Exactly as written and without the pictures, output the entries below.

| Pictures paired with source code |
<<<<
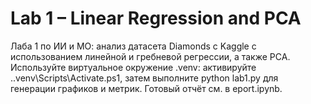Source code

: ﻿# Lab 1 – Linear Regression and PCA

Лаба 1 по ИИ и МО: анализ датасета Diamonds c Kaggle с использованием линейной и гребневой регрессии, а также PCA. Используйте виртуальное окружение .venv: активируйте .\.venv\Scripts\Activate.ps1, затем выполните python lab1.py для генерации графиков и метрик. Готовый отчёт см. в eport.ipynb.
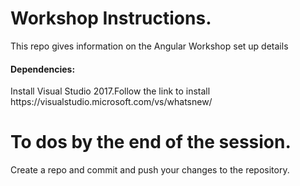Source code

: # Workshop Instructions.
<p>This repo gives information on the Angular Workshop set up details</p>
<h4>Dependencies:</h4>
<p>Install Visual Studio 2017.Follow the link to install https://visualstudio.microsoft.com/vs/whatsnew/</p>

# To dos by the end of the session.
<p>Create a repo and commit and push your changes to the repository.</p>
>>>>
| RESPONSE |
Source code

: ﻿# Lab 1 – Linear Regression and PCA

Лаба 1 по ИИ и МО: анализ датасета Diamonds c Kaggle с использованием линейной и гребневой регрессии, а также PCA. Используйте виртуальное окружение .venv: активируйте .\.venv\Scripts\Activate.ps1, затем выполните python lab1.py для генерации графиков и метрик. Готовый отчёт см. в eport.ipynb.
Source code

: # Workshop Instructions.
<p>This repo gives information on the Angular Workshop set up details</p>
<h4>Dependencies:</h4>
<p>Install Visual Studio 2017.Follow the link to install https://visualstudio.microsoft.com/vs/whatsnew/</p>

# To dos by the end of the session.
<p>Create a repo and commit and push your changes to the repository.</p>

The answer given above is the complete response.